そこへ脇から、平和な解決案が差し出される。崇彦と同じ三年生の三河 友里奈だ。
「あ、いいですよ。副島さんは部室で待っててください。二日間、ほとんど勧誘の席に詰めてらしたでしょ? 今日はわたしたちが行きます」
「悪いけど、そうしてもらえると助かる。雅と郁海は『接待』の準備な」
気遣ってくれる彼女に、部長である舞台監督の敦紀も同調している。
部員は皆、リュウの扱いには慣れていた。怒らせると面倒だから機嫌を取る、という意味ではなく、彼はやはり尊敬され大切にされている。
そこに間違いなく呆れが含まれていても、才能が集う世界ではリュウは決して目を逸らせない存在感を放っていたからだ。
それ以前に彼は良くも悪くも自分本位で、この程度で気分を害することはないため忖度は不要なのだが。
「よろしくね。その分、履修相談は任せて!」
同期の雅の言葉に笑顔で頷く後輩たちに、郁海は視線だけで感謝の意を示した。
「祠堂さん、食べるんなら一個だけですからね。残りは『接待』用です!」
「……うん、わかった。ありがとう」
勧誘に向かう崇彦や友里奈たちを見送ったあと。
雅は苦言を呈しつつ買い出しの袋から菓子を出して、神妙な面持ちで右手を差し出すリュウに渡していた。
その様子を横目に、郁海はリュウにコーヒーを供するために黙って給湯コーナーへ向かう。部室の片隅の、湯沸かしポットや食器類、茶葉や部員持ち寄りの菓子が置かれている一角だ。
日常的な生活能力皆無のリュウは、誰かがしてくれることに文句をつけることはない。印象に反して礼を述べることもできるのだ。
しかし、郁海に世話を焼かれるのを最も喜んでいるのはその言動から明白だった。そもそもコーヒーメーカーで部室備え付けの豆を使用するのだから、腕など関係しようもなく誰でも同じなのに。
有り余る才能の分だけ始末に負えない子どものような先輩を、それでも郁海はどうしても嫌いにはなれない。
……己がどんなに焦がれても欲しても手の届かない『何か』を恣にする、備え持つ者特有の傲慢さを内包する彼を。
「ここが部室ね~。ほらどうぞ」
リュウが菓子とコーヒーをすっかり腹に収めててしまったあと。
ドアの外からざわめきが近づいてくる気配がしたかと思うと、崇彦のよく通る声がはっきりと聞こえた。
「来たか。雅はとりあえず氷出しておいてくれるか? 郁海、コーヒーは欲しい子いたら淹れるんでいいよな?」
「わかった」
「うん。ちょっと待たせるけど、その方が美味いしいいだろ」
敦紀が入部届らしい用紙を手にしながら出す指示に、二人はそれぞれ承諾を返し自分の分担を確認する。
「祠堂さん、余計な口挟まないでくださいよ! 向こうから来てくれるような子は納得済みだからいいですけど、せっかく佐治や三河が連れて来た子を逃がしたらタダじゃおきませんからね!? 黙ってて、……もういっそ偉そうに座ってるだけでいいですから」
アイスペールを手にした雅が、今更のようにリュウに釘を刺した。
冷蔵庫などある筈もなく、保冷にはいつから置かれているのか定かではないクーラーボックスを使用している。
ボックスの蓋を開けてコンビニエンスストアで買って来たロックアイスを確かめながらの雅の台詞に、先輩はこくりと頷いた。
「入学おめでとう! 演劇サークル『フレア』へようこそ~」
明るく迎える敦紀の後ろで笑みを浮かべながら、郁海はドアから室内に足を踏み入れた面々にさっと目を走らせる。

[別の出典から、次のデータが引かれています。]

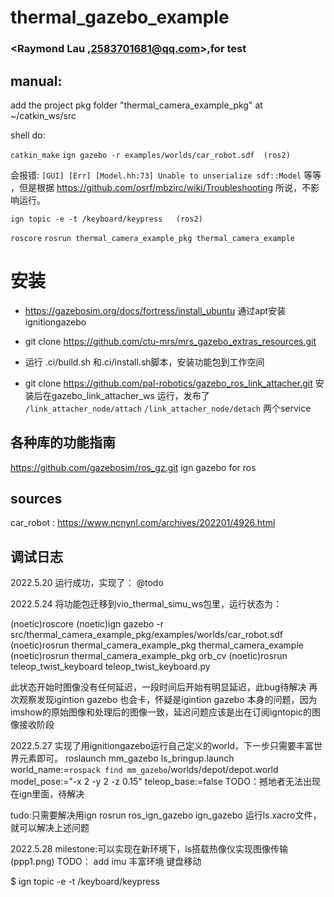 # thermal_gazebo_example

### <Raymond Lau ,2583701681@qq.com>,for test
## manual:

add the project pkg folder "thermal_camera_example_pkg" at ~/catkin_ws/src

shell do: 

`catkin_make`
`ign gazebo -r examples/worlds/car_robot.sdf  (ros2)` 

会报错: `[GUI] [Err] [Model.hh:73] Unable to unserialize sdf::Model` 等等   ，但是根据 https://github.com/osrf/mbzirc/wiki/Troubleshooting 所说，不影响运行。

`ign topic -e -t /keyboard/keypress   (ros2)` 




`roscore`
`rosrun thermal_camera_example_pkg thermal_camera_example` 




# 安装

- https://gazebosim.org/docs/fortress/install_ubuntu 通过apt安装ignitiongazebo

- git clone https://github.com/ctu-mrs/mrs_gazebo_extras_resources.git 

- 运行 .ci/build.sh 和.ci/install.sh脚本，安装功能包到工作空间

- git clone https://github.com/pal-robotics/gazebo_ros_link_attacher.git 安装后在gazebo_link_attacher_ws 运行，发布了 `/link_attacher_node/attach`    `/link_attacher_node/detach`   两个service







## 各种库的功能指南

https://github.com/gazebosim/ros_gz.git    ign gazebo for ros

## sources 
car_robot : https://www.ncnynl.com/archives/202201/4926.html


## 调试日志


2022.5.20
运行成功，实现了： @todo

2022.5.24
将功能包迁移到vio_thermal_simu_ws包里，运行状态为：

(noetic)roscore
(noetic)ign gazebo -r src/thermal_camera_example_pkg/examples/worlds/car_robot.sdf
(noetic)rosrun thermal_camera_example_pkg thermal_camera_example
(noetic)rosrun thermal_camera_example_pkg orb_cv
(noetic)rosrun teleop_twist_keyboard teleop_twist_keyboard.py

此状态开始时图像没有任何延迟，一段时间后开始有明显延迟，此bug待解决
再次观察发现igintion gazebo 也会卡，怀疑是igintion gazebo 本身的问题，因为imshow的原始图像和处理后的图像一致，延迟问题应该是出在订阅igntopic的图像接收阶段

2022.5.27
实现了用ignitiongazebo运行自己定义的world，下一步只需要丰富世界元素即可。
roslaunch mm_gazebo ls_bringup.launch world_name:=`rospack find mm_gazebo`/worlds/depot/depot.world  model_pose:="-x 2 -y 2 -z 0.15" teleop_base:=false 
TODO：撼地者无法出现在ign里面，待解决

tudo:只需要解决用ign rosrun ros_ign_gazebo ign_gazebo 运行ls.xacro文件，就可以解决上述问题

2022.5.28
milestone:可以实现在新环境下，ls搭载热像仪实现图像传输(ppp1.png)
TODO： 
add imu
丰富环境
键盘移动

$ ign topic -e -t /keyboard/keypress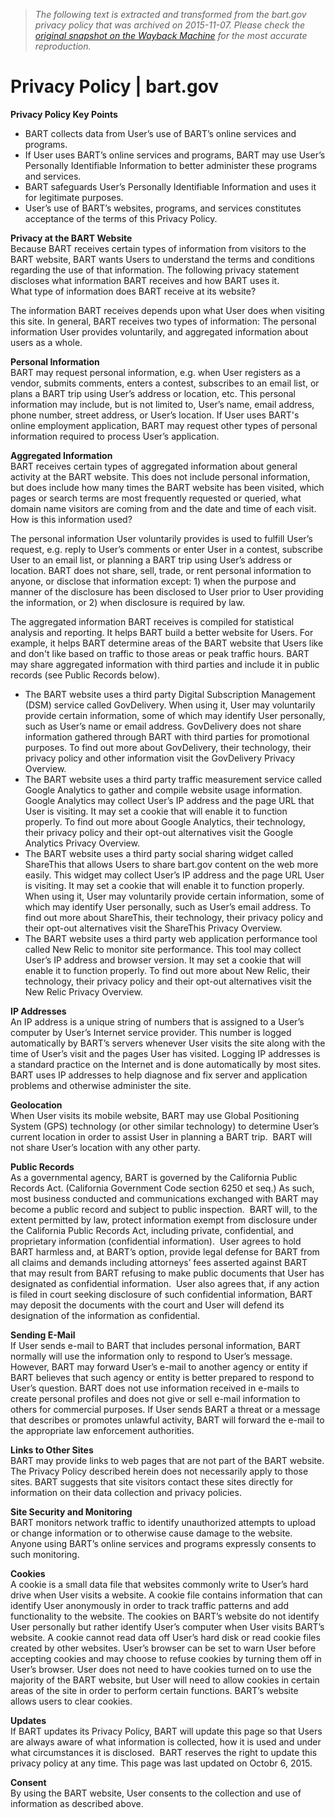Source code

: > *The following text is extracted and transformed from the bart.gov privacy policy that was archived on 2015-11-07. Please check the [original snapshot on the Wayback Machine](https://web.archive.org/web/20151107053204id_/http%3A//www.bart.gov/siteinfo/privacy) for the most accurate reproduction.*

# Privacy Policy | bart.gov

**Privacy Policy Key Points**

  * BART collects data from User’s use of BART’s online services and programs.
  * If User uses BART’s online services and programs, BART may use User’s Personally Identifiable Information to better administer these programs and services.
  * BART safeguards User’s Personally Identifiable Information and uses it for legitimate purposes.
  * User’s use of BART’s websites, programs, and services constitutes acceptance of the terms of this Privacy Policy. 



 **Privacy at the BART Website**  
Because BART receives certain types of information from visitors to the BART website, BART wants Users to understand the terms and conditions regarding the use of that information. The following privacy statement discloses what information BART receives and how BART uses it.  
What type of information does BART receive at its website?

The information BART receives depends upon what User does when visiting this site. In general, BART receives two types of information: The personal information User provides voluntarily, and aggregated information about users as a whole.

 **Personal Information**  
BART may request personal information, e.g. when User registers as a vendor, submits comments, enters a contest, subscribes to an email list, or plans a BART trip using User’s address or location, etc. This personal information may include, but is not limited to, User’s name, email address, phone number, street address, or User’s location. If User uses BART's online employment application, BART may request other types of personal information required to process User’s application.

 **Aggregated Information**  
BART receives certain types of aggregated information about general activity at the BART website. This does not include personal information, but does include how many times the BART website has been visited, which pages or search terms are most frequently requested or queried, what domain name visitors are coming from and the date and time of each visit.  
How is this information used?

The personal information User voluntarily provides is used to fulfill User’s request, e.g. reply to User’s comments or enter User in a contest, subscribe User to an email list, or planning a BART trip using User’s address or location. BART does not share, sell, trade, or rent personal information to anyone, or disclose that information except: 1) when the purpose and manner of the disclosure has been disclosed to User prior to User providing the information, or 2) when disclosure is required by law.

The aggregated information BART receives is compiled for statistical analysis and reporting. It helps BART build a better website for Users. For example, it helps BART determine areas of the BART website that Users like and don't like based on traffic to those areas or peak traffic hours. BART may share aggregated information with third parties and include it in public records (see Public Records below).

  * The BART website uses a third party Digital Subscription Management (DSM) service called GovDelivery. When using it, User may voluntarily provide certain information, some of which may identify User personally, such as User’s name or email address. GovDelivery does not share information gathered through BART with third parties for promotional purposes. To find out more about GovDelivery, their technology, their privacy policy and other information visit the GovDelivery Privacy Overview.
  * The BART website uses a third party traffic measurement service called Google Analytics to gather and compile website usage information. Google Analytics may collect User’s IP address and the page URL that User is visiting. It may set a cookie that will enable it to function properly. To find out more about Google Analytics, their technology, their privacy policy and their opt-out alternatives visit the Google Analytics Privacy Overview.
  * The BART website uses a third party social sharing widget called ShareThis that allows Users to share bart.gov content on the web more easily. This widget may collect User’s IP address and the page URL User is visiting. It may set a cookie that will enable it to function properly. When using it, User may voluntarily provide certain information, some of which may identify User personally, such as User’s email address. To find out more about ShareThis, their technology, their privacy policy and their opt-out alternatives visit the ShareThis Privacy Overview.
  * The BART website uses a third party web application performance tool called New Relic to monitor site performance. This tool may collect User’s IP address and browser version. It may set a cookie that will enable it to function properly. To find out more about New Relic, their technology, their privacy policy and their opt-out alternatives visit the New Relic Privacy Overview.



 **IP Addresses**  
An IP address is a unique string of numbers that is assigned to a User’s computer by User’s Internet service provider. This number is logged automatically by BART’s servers whenever User visits the site along with the time of User’s visit and the pages User has visited. Logging IP addresses is a standard practice on the Internet and is done automatically by most sites. BART uses IP addresses to help diagnose and fix server and application problems and otherwise administer the site.

 **Geolocation**  
When User visits its mobile website, BART may use Global Positioning System (GPS) technology (or other similar technology) to determine User’s current location in order to assist User in planning a BART trip.  BART will not share User’s location with any other party.

 **Public Records**  
As a governmental agency, BART is governed by the California Public Records Act. (California Government Code section 6250 et seq.) As such, most business conducted and communications exchanged with BART may become a public record and subject to public inspection.  BART will, to the extent permitted by law, protect information exempt from disclosure under the California Public Records Act, including private, confidential, and proprietary information (confidential information).  User agrees to hold BART harmless and, at BART’s option, provide legal defense for BART from all claims and demands including attorneys’ fees asserted against BART that may result from BART refusing to make public documents that User has designated as confidential information.  User also agrees that, if any action is filed in court seeking disclosure of such confidential information, BART may deposit the documents with the court and User will defend its designation of the information as confidential.

 **Sending E-Mail**  
If User sends e-mail to BART that includes personal information, BART normally will use the information only to respond to User’s message. However, BART may forward User’s e-mail to another agency or entity if BART believes that such agency or entity is better prepared to respond to User’s question. BART does not use information received in e-mails to create personal profiles and does not give or sell e-mail information to others for commercial purposes. If User sends BART a threat or a message that describes or promotes unlawful activity, BART will forward the e-mail to the appropriate law enforcement authorities.

 **Links to Other Sites**  
BART may provide links to web pages that are not part of the BART website. The Privacy Policy described herein does not necessarily apply to those sites. BART suggests that site visitors contact these sites directly for information on their data collection and privacy policies.

 **Site Security and Monitoring**  
BART monitors network traffic to identify unauthorized attempts to upload or change information or to otherwise cause damage to the website. Anyone using BART’s online services and programs expressly consents to such monitoring.

 **Cookies**  
A cookie is a small data file that websites commonly write to User’s hard drive when User visits a website. A cookie file contains information that can identify User anonymously in order to track traffic patterns and add functionality to the website. The cookies on BART’s website do not identify User personally but rather identify User’s computer when User visits BART’s website. A cookie cannot read data off User’s hard disk or read cookie files created by other websites. User’s browser can be set to warn User before accepting cookies and may choose to refuse cookies by turning them off in User’s browser. User does not need to have cookies turned on to use the majority of the BART website, but User will need to allow cookies in certain areas of the site in order to perform certain functions. BART’s website allows users to clear cookies.

 **Updates**  
If BART updates its Privacy Policy, BART will update this page so that Users are always aware of what information is collected, how it is used and under what circumstances it is disclosed.  BART reserves the right to update this privacy policy at any time. This page was last updated on Octobr 6, 2015.

 **Consent**  
By using the BART website, User consents to the collection and use of information as described above.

今回連れて来られた新入生は、男女二人ずつの四人だった。
部室中央のテーブルを囲む椅子を勧め、飲み物の希望を尋ねる。
ホットコーヒーを所望する者はいなかったため、それぞれの好みの冷たいドリンクを湛えた樹脂のカップを渡した。
二杯目以降はテーブル上のペットボトルとアイスペールの氷で自由に作って飲むように、と告げる。見ず知らずの上級生にいちいち頼めというよりはいいかとの判断だ。
女子のうち一人は、演じた経験はないが観劇が趣味だそうだ。男子一人は高校時代ダンスを嗜んでいたとか。
あとの二人はまったくの未経験らしかった。
特に、部室のドアを潜った時から居心地が悪そうで逃げ帰りたい素振りを隠そうともしなかった男子学生。

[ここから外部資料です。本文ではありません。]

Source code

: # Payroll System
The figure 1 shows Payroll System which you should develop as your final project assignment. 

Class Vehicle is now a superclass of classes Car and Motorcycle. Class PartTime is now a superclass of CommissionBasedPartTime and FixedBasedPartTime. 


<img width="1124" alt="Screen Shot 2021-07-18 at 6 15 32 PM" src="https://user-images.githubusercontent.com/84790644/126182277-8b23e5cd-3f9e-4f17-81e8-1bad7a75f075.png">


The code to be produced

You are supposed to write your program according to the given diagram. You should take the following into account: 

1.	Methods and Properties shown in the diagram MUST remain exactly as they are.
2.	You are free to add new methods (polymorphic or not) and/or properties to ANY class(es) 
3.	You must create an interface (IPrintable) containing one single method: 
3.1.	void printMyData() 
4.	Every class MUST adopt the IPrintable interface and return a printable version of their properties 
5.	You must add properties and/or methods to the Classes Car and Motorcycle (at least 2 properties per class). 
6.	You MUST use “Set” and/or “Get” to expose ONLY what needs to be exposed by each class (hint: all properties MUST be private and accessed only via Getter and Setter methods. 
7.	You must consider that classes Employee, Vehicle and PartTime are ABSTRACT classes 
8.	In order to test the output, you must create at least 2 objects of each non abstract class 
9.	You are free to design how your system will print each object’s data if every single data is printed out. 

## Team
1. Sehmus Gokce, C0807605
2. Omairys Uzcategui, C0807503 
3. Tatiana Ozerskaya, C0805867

まるきり高校生そのままの黒いストレートの髪、身なりに頓着しない郁海と同様の、ごく普通のカジュアルな服装。
所謂「大学デビュー」もする気がないのか、周囲を見てからおいおい考えるのか。
「え、と。原田 祥真、です」
どうにか名乗った彼は、歓談の場で雅と同じ学部だとわかった。
そのため履修相談だけは受けに来るかもしれないが、郁海は彼らとは別学部になる。郁海の勘からして、彼とはもう二度と相まみえることはなさそうだというのが正直なところだった。
しかし、カップのドリンクを口に運びながらぽつぽつと途切れがちに話す彼の視線を痛いほどに感じる。
郁海は、意識するか否かに関わらず己の容貌が人目を引くものらしいのも知っていた。
だからこういうことにはもうすっかり慣れている。別に嬉しくもなんともないが、いちいち腹立たしく思うこともない。
意外なのは、この新入生がとてもそういうタイプには見えないことだけだった。